Have you ever wondered how many different ways people might write or express the same sentence? Handwriting has been used for centuries as a means of communication and a physical way of expressing thoughts. Although written communication today is often done digitally, scholars still insist on the many benefits of physical handwriting on cognitive development, literacy and enabling us to create mental pictures of the world. In fact, recent evidence has suggested that there may even be a relationship between our handwriting style and key personality traits.
At the Turing, while we’ve been virtually connecting throughout lockdown, we took a moment to disconnect from our keyboards to explore our diverse handwriting styles. We are proud to have taken part in National Inclusion Week from 28 September to 4 October 2020, an event created by Inclusive Employers to celebrate diversity and raise awareness of inclusion in the workplace.
During the week, we collected samples of handwriting styles across the Turing of the phrase "Each One Reach One", the theme of the week. We were interested in exploring whether we could visualise a diverse set of handwriting styles that might exist across the Institute.
A data science spin on National Inclusion Week: using autoencoders and dimensionality reduction techniques to visualise a web of diverse handwriting styles at the Turing.
Teaching machines to read our writing
Humans can naturally identify and recognise distinct styles and components of art, such as colour and pattern. Our handwriting consists of a multitude of unique characteristics that we can recognise with ease when reading another’s handwriting.
However, when we ask machines to do this digitally things become more complicated. Interpreting style from merely a grid of pixels is not a straightforward task. How can we teach machines to recognise style in order to explore how diverse our handwriting styles really are?
This brings us to recent advancements in deep learning, in particular convolutional autoencoders, which can learn to efficiently extract and encode visual features of an image in an unsupervised manner. They achieve this by attempting to reconstruct the original image from a compact representation they learn.
For this reason, they are often used in applications such as denoising and compression of images. In our case, we train a convolutional autoencoder to learn a low-dimensional representation of someone's handwriting from an input image of the same phrase (“Each One Reach One”).

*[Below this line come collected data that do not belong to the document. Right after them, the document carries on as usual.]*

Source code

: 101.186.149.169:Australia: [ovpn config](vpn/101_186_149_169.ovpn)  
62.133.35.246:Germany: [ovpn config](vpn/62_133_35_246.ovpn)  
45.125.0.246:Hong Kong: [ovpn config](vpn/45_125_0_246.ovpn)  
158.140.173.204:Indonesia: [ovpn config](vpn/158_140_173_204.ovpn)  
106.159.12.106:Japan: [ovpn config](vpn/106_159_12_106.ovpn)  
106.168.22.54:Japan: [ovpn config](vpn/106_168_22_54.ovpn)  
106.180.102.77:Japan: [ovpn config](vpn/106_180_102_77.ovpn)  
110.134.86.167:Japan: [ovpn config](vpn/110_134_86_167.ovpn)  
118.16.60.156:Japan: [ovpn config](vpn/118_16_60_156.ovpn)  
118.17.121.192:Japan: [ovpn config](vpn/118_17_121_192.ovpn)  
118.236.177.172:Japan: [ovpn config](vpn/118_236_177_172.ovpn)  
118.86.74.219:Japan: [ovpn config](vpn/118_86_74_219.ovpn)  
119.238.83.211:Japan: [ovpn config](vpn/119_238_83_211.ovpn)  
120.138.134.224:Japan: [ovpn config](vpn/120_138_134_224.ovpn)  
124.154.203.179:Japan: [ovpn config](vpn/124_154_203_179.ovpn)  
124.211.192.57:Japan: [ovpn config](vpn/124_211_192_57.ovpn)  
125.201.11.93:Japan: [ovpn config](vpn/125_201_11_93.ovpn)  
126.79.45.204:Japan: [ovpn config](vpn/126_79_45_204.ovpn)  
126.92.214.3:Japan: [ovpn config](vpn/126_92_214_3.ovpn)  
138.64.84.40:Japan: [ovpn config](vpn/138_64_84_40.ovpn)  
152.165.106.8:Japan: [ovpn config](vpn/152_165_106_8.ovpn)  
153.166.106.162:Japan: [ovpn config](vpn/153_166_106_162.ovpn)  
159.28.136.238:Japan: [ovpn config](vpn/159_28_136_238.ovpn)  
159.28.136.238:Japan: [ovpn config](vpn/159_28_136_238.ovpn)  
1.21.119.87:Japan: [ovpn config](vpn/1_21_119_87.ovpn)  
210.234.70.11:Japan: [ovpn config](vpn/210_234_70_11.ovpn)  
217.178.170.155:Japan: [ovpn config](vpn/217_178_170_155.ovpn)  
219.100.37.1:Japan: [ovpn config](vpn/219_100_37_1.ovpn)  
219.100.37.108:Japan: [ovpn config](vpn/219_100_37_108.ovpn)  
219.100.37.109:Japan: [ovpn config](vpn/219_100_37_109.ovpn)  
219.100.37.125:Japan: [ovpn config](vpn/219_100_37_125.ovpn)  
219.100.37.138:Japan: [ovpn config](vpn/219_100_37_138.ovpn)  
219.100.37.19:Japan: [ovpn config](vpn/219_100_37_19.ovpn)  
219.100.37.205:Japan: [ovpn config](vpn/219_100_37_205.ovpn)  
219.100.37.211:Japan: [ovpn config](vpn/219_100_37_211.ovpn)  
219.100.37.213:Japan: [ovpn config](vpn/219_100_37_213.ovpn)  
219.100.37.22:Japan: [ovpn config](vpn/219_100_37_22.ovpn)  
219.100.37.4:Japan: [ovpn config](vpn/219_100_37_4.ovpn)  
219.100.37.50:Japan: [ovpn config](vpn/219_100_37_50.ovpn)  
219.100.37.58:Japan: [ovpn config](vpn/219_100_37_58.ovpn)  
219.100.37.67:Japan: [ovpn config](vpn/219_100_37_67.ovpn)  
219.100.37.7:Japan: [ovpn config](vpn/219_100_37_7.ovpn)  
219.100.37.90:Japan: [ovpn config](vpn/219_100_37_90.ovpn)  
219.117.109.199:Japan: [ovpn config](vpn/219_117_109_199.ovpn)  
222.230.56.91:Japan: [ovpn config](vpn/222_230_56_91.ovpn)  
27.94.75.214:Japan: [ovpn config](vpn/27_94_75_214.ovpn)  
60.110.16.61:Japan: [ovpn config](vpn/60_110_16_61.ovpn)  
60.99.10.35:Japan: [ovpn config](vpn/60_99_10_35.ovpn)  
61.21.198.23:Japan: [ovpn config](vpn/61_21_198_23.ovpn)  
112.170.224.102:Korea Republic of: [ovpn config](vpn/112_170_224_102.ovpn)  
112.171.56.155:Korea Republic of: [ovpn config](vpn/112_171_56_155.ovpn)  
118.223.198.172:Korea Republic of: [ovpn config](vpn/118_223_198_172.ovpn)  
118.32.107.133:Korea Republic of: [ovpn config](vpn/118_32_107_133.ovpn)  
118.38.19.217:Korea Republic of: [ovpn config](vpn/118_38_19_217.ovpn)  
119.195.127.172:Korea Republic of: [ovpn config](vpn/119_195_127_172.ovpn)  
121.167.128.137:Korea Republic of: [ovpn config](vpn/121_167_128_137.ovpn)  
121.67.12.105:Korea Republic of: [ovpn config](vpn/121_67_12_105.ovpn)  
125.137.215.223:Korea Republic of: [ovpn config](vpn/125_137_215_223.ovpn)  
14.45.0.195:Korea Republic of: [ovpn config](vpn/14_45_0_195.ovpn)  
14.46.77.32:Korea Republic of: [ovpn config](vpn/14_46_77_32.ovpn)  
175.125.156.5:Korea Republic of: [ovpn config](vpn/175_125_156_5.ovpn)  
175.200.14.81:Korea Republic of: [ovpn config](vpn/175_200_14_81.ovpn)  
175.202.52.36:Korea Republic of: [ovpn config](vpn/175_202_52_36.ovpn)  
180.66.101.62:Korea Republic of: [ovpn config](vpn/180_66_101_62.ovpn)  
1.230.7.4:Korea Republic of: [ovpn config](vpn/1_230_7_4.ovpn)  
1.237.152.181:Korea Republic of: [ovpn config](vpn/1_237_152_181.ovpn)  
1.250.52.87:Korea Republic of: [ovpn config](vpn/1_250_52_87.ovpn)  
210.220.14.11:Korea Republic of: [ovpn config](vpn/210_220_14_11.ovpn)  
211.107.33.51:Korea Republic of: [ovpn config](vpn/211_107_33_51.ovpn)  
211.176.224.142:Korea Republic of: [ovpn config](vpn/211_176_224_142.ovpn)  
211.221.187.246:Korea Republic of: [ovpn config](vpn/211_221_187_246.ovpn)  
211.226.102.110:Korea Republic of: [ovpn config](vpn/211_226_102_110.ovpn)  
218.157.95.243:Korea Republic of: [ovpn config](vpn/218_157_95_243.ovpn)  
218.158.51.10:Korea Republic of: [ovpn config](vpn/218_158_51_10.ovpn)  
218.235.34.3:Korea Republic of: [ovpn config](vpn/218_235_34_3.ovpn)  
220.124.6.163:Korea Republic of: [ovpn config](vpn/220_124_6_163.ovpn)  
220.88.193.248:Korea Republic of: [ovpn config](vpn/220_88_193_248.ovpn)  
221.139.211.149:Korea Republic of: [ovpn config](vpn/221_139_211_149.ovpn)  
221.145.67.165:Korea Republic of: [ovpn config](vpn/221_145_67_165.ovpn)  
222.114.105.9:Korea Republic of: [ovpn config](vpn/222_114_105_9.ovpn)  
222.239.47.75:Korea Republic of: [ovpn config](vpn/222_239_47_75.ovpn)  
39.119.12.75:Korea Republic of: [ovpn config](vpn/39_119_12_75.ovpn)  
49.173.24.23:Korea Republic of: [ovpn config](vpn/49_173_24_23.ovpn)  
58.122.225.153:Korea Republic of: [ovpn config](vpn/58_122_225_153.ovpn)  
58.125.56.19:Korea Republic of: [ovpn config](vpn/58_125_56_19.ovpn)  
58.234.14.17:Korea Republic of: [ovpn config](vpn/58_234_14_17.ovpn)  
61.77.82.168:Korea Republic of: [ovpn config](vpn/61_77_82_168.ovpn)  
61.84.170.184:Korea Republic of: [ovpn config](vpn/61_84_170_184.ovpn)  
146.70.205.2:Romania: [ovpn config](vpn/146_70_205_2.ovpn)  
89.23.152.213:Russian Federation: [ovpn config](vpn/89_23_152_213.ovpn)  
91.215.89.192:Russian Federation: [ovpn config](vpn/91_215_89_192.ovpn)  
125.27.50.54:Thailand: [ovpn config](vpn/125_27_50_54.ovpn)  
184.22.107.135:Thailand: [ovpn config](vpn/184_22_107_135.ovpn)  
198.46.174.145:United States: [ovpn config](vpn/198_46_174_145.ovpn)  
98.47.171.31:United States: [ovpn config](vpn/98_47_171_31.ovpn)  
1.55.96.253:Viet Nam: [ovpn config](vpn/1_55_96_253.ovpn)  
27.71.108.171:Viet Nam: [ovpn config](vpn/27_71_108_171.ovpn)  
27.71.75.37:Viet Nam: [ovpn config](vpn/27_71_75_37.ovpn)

Sharing the same phrase should force the model to focus on stylistic features, such as slanted-ness of writing, spacing or letter casing. That is, how it is written rather than what is written.
If the model can successfully reconstruct someone’s handwriting, then it might have learned informative characteristics that underpin style. We can then use these representations as a proxy for style of handwriting. What does this representation look like? The model learns to compress each image into a fixed-sized vector of 48-dimensions as well as decompress it back into the original image.
Having obtained a representation of each handwriting sample in a way that might encode its style, we can now explore how diversely a single phrase can be written. Alas, even though our encoded images of handwriting are smaller in size (48 versus 100 x 400 pixels), they are still too large to visualise on a 2-dimensional plot. To solve this issue, we use dimensionality reduction algorithms, UMAP and t-SNE, to project the representations of style onto a 2-dimensional plot whilst retaining the distance between samples (and hence, styles) in the learned representations.
Each point in the visualisation is therefore a sample of handwriting that's been encoded by the model and positioned based on their distance to other samples by UMAP or t-SNE. Styles that share features will be positioned closer on the plot. Each algorithm has unique properties which may result in different groupings and positioning of styles on the plot. For example, UMAP attempts to preserve global structure more strongly than t-SNE (e.g., the distance between separate clusters of points in addition to the distance between neighbouring points).
Connecting the dots
Finally, to aid visual interpretation, the points have also been coloured according to their average distance to other points using K-means, a common clustering algorithm used to automatically group data points. The code for the visualisation is available on GitHub.
You might notice some familiar fonts in the visualisation too, such as Times New Roman and Arial, which we included to showcase computerised styles alongside human ones.
So, what does the plot show? We observe a cloud of different handwriting styles, each with a unique place on the plot (hover over the points to see the original handwriting). Although in this analysis we don't know which exact features the model learns as informative towards assessing style, based on the distance between points we can see that these might include curliness or thickness of writing, for example.
It’s been great to put a data science spin on National Inclusion Week and to learn more about our colleagues. I'd like to thank these wonderful colleagues, in particular Khanisa Riaz, for their helpful comments and suggestions on the visualisation. This exploration also reflects the Turing’s approach to projects where everyone is encouraged to bring their own style. Despite all participants writing the same phrase, it is exciting to see how diverse the styles of handwriting across the Turing are!